Ему ли не уметь быстро приспособиться к обстоятельствам! Из многочисленных трудов по социологии он знал, что, пожалуй, самая жуткая дыра, какую сыщешь на Западе, — это лондонский Ист-Энд, Восточная сторона, сущий ад на земле. Решение принято: он проникает в глубь Ист-Энда и исследует условия жизни его обитателей. Он недолго думал о том, что это, в сущности, очень дерзкое и трудное предприятие — осмыслить, проанализировать одну из сложнейших экономических проблем государства, с тем чтобы потом пристыдить, повергнуть его в замешательство — это государство. Чужаку, побывшему на английской земле какие-нибудь сутки-другие, для такого дела требовалась смелость, если не безрассудство. К тому же в Англии уже вышел первый сборник его коротких рассказов. Пресса, обычно настроенная консервативно, о нем, как ни странно, отозвалась хорошо; издатели были к нему расположены. Отчего бы, казалось, не устроить себе каникулы, проведя две-три недели в занимательном обществе английских литераторов? Вместо этого он отыскал в Петтикоут Лейн лавочку подержанного платья, приобрел себе изрядно поношенные брюки, плохонький пиджачок с единственной пуговицей; грубые башмаки, послужившие верой и правдой кому-то близко знакомому с погрузкой угля; узкий ремешок, донельзя засаленную кепочку — и окунулся в гущу Ист-Энда.
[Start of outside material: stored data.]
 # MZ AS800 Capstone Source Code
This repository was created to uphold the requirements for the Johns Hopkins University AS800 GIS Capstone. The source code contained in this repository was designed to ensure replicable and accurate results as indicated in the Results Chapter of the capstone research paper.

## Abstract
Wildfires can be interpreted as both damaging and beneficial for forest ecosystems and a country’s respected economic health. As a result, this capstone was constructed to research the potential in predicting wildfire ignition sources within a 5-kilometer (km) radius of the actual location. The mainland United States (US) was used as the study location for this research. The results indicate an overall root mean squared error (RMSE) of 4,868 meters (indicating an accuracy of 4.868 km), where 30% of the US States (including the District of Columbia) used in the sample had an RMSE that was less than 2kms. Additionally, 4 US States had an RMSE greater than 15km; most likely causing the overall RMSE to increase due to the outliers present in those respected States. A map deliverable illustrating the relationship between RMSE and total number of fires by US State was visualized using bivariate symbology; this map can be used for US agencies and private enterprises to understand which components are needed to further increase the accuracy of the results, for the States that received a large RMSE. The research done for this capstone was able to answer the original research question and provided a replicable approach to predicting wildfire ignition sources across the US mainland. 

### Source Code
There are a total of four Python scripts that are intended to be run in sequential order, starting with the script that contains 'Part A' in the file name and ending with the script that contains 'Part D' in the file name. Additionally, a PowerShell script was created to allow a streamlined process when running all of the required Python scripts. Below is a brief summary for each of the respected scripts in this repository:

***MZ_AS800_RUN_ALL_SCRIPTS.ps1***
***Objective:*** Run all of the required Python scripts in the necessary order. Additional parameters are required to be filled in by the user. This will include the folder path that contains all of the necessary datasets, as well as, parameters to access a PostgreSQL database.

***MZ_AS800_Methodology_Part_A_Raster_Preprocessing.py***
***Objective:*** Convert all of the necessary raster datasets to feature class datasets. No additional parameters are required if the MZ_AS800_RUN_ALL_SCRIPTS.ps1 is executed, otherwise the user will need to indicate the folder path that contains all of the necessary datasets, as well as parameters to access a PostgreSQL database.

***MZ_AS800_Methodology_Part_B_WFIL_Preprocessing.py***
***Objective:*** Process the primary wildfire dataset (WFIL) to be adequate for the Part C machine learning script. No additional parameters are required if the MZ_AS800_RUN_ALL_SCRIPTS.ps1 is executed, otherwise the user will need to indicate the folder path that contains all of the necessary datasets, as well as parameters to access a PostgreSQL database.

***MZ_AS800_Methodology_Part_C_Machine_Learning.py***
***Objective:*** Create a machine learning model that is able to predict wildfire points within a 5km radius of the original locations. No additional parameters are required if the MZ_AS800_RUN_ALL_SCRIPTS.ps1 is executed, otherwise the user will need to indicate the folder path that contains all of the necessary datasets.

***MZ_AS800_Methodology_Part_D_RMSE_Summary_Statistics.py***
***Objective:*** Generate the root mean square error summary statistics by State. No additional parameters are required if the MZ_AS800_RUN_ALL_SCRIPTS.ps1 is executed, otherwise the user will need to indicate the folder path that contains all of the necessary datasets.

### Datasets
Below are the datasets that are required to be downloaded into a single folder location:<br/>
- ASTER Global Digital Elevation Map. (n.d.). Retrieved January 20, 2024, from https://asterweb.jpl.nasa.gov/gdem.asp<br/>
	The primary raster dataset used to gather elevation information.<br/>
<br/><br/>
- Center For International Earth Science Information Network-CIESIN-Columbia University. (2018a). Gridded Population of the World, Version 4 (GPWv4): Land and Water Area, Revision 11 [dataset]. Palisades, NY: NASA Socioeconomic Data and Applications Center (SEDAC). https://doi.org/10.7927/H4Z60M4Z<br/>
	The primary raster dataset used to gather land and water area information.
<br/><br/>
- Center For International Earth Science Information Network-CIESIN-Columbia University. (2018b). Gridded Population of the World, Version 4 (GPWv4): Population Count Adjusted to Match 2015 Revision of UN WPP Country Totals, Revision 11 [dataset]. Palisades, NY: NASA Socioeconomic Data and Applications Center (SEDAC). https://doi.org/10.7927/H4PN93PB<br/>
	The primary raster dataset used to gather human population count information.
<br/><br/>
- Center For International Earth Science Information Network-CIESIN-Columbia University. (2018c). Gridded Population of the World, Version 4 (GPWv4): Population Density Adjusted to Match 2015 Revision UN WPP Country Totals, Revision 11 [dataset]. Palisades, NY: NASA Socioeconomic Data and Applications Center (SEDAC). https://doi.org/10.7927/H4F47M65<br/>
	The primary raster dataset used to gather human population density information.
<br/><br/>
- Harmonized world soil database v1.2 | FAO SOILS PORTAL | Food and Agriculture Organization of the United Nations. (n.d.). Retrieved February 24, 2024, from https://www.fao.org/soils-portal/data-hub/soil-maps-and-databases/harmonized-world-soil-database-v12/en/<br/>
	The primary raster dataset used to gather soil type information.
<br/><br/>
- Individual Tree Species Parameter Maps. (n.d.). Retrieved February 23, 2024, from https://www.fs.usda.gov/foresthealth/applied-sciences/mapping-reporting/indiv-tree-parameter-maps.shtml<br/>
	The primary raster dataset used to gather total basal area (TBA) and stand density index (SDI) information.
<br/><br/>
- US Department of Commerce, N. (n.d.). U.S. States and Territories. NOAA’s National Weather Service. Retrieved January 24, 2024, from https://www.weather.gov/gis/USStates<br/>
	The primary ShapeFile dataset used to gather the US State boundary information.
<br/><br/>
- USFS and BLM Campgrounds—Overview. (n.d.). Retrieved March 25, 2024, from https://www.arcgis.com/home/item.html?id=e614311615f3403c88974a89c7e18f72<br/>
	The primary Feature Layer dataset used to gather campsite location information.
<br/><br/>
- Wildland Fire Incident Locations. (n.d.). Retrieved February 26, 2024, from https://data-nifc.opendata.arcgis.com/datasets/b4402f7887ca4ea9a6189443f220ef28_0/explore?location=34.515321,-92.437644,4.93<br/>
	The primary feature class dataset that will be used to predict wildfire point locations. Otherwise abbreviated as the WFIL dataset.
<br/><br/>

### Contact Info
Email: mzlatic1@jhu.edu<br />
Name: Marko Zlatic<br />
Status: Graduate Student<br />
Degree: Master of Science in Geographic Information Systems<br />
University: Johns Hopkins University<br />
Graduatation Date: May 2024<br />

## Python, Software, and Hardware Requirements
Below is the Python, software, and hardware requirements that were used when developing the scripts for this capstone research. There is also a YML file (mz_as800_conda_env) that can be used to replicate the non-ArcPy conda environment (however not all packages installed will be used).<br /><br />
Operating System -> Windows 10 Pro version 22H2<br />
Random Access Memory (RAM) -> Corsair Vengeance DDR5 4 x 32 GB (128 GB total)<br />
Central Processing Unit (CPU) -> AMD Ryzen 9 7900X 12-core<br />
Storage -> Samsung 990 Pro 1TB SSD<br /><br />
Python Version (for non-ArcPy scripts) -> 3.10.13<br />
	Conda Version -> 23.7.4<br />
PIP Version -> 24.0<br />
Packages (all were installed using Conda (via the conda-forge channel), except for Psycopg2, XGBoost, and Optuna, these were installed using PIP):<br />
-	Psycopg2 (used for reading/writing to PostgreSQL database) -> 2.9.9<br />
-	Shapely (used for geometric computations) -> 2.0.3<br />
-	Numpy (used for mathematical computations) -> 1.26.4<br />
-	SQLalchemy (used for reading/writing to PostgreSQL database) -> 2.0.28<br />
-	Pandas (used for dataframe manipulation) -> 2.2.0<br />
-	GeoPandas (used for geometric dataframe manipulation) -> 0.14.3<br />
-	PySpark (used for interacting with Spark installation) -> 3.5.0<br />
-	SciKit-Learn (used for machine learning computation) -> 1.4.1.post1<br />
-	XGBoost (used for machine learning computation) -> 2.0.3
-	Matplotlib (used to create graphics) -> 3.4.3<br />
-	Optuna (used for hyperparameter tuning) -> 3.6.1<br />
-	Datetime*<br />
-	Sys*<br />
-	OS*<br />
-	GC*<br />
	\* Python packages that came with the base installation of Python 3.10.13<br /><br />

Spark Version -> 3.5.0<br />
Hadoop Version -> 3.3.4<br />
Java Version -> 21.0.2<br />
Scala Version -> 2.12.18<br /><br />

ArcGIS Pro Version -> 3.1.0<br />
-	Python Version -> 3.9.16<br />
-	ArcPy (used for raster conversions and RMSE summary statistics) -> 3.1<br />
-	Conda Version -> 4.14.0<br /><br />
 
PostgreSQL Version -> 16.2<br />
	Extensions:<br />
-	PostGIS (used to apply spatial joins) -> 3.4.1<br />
В одном из самых густонаселенных кварталов трущобы он снял комнату и стал исподволь знакомиться с обстановкой. Издатели пришли в ужас. Это немыслимо! Его прикончат в собственной постели! У Джека, сына народа, эти страхи вызывали только смех.
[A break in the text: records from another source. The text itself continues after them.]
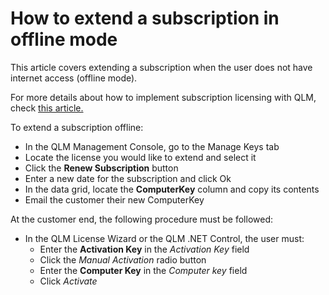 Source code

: # How to extend a subscription in offline mode

This article covers extending a subscription when the user does not have internet access (offline mode).

For more details about how to implement subscription licensing with QLM, check [this article.](https://support.soraco.co/hc/en-us/articles/200754094-How-to-implement-software-subscription)

To extend a subscription offline:

* In the QLM Management Console, go to the Manage Keys tab
* Locate the license you would like to extend and select it&#x20;
* Click the **Renew Subscription** button&#x20;
* Enter a new date for the subscription and click Ok
* In the data grid, locate the **ComputerKey** column and copy its contents
* Email the customer their new ComputerKey

At the customer end, the following procedure must be followed:

* In the QLM License Wizard or the QLM .NET Control, the user must:
  * Enter the **Activation Key** in the _Activation Key_ field
  * Click the _Manual Activation_ radio button
  * Enter the **Computer Key** in the _Computer key_ field
  * Click _Activate_
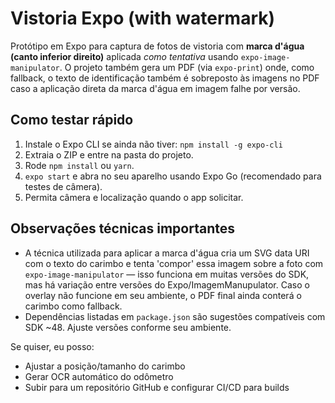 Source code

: # Vistoria Expo (with watermark)

Protótipo em Expo para captura de fotos de vistoria com **marca d'água (canto inferior direito)** aplicada *como tentativa* usando `expo-image-manipulator`. 
O projeto também gera um PDF (via `expo-print`) onde, como fallback, o texto de identificação também é sobreposto às imagens no PDF caso a aplicação direta da marca d'água em imagem falhe por versão.

## Como testar rápido

1. Instale o Expo CLI se ainda não tiver: `npm install -g expo-cli`
2. Extraia o ZIP e entre na pasta do projeto.
3. Rode `npm install` ou `yarn`.
4. `expo start` e abra no seu aparelho usando Expo Go (recomendado para testes de câmera).
5. Permita câmera e localização quando o app solicitar.

## Observações técnicas importantes
- A técnica utilizada para aplicar a marca d'água cria um SVG data URI com o texto do carimbo e tenta 'compor' essa imagem sobre a foto com `expo-image-manipulator` — isso funciona em muitas versões do SDK, mas há variação entre versões do Expo/ImagemManupulator. Caso o overlay não funcione em seu ambiente, o PDF final ainda conterá o carimbo como fallback.
- Dependências listadas em `package.json` são sugestões compatíveis com SDK ~48. Ajuste versões conforme seu ambiente.

Se quiser, eu posso:
- Ajustar a posição/tamanho do carimbo
- Gerar OCR automático do odômetro
- Subir para um repositório GitHub e configurar CI/CD para builds
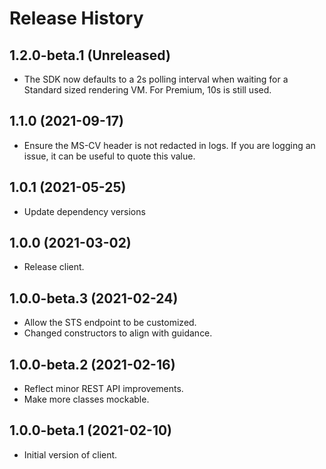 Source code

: # Release History

## 1.2.0-beta.1 (Unreleased)
- The SDK now defaults to a 2s polling interval when waiting for a Standard sized rendering VM. For Premium, 10s is still used.

## 1.1.0 (2021-09-17)
- Ensure the MS-CV header is not redacted in logs. If you are logging an issue, it can be useful to quote this value.

## 1.0.1 (2021-05-25)
- Update dependency versions

## 1.0.0 (2021-03-02)
- Release client.

## 1.0.0-beta.3 (2021-02-24)
- Allow the STS endpoint to be customized.
- Changed constructors to align with guidance.

## 1.0.0-beta.2 (2021-02-16)
- Reflect minor REST API improvements.
- Make more classes mockable.

## 1.0.0-beta.1 (2021-02-10)
- Initial version of client.
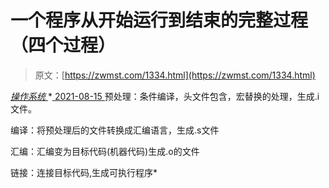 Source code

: <!--yml
category: 未分类
date: 0001-01-01 00:00:00
-->

# 一个程序从开始运行到结束的完整过程（四个过程）

> 原文：[https://zwmst.com/1334.html](https://zwmst.com/1334.html)

   [ *操作系统* ](https://zwmst.com/%e6%93%8d%e4%bd%9c%e7%b3%bb%e7%bb%9f)*[ <time datetime="2021-08-15T11:07:20+08:00"> 2021-08-15 </time> ](https://zwmst.com/1334.html)  预处理：条件编译，头文件包含，宏替换的处理，生成.i文件。

编译：将预处理后的文件转换成汇编语言，生成.s文件

汇编：汇编变为目标代码(机器代码)生成.o的文件

链接：连接目标代码,生成可执行程序*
Его сочли за американского матроса, списанного в порту с корабля. Джек Морячок опять с легкостью вошел в свою роль, будто и не расставался с нею. Не посторонний, не исследователь, взирающий вниз с академических высот; он был один из жителей Ист-Энда. Ходил человек в море, не повезло, попал в беду… Они приняли его в свою среду, доверяли ему, говорили с ним. Все, что Джек узнал об этом гиблом месте, он вложил в книгу, озаглавленную «Люди бездны», — свежую, правдивую, живую и по сегодня, одно из классических произведений мировой литературы, посвященных униженным и оскорбленным. «У меня был подход простой: что удлиняет жизнь, приносит здоровье — душевное и физическое, — хорошо. Все, что укорачивает, уродует жизнь, что калечит; причиняет страдания, — плохо».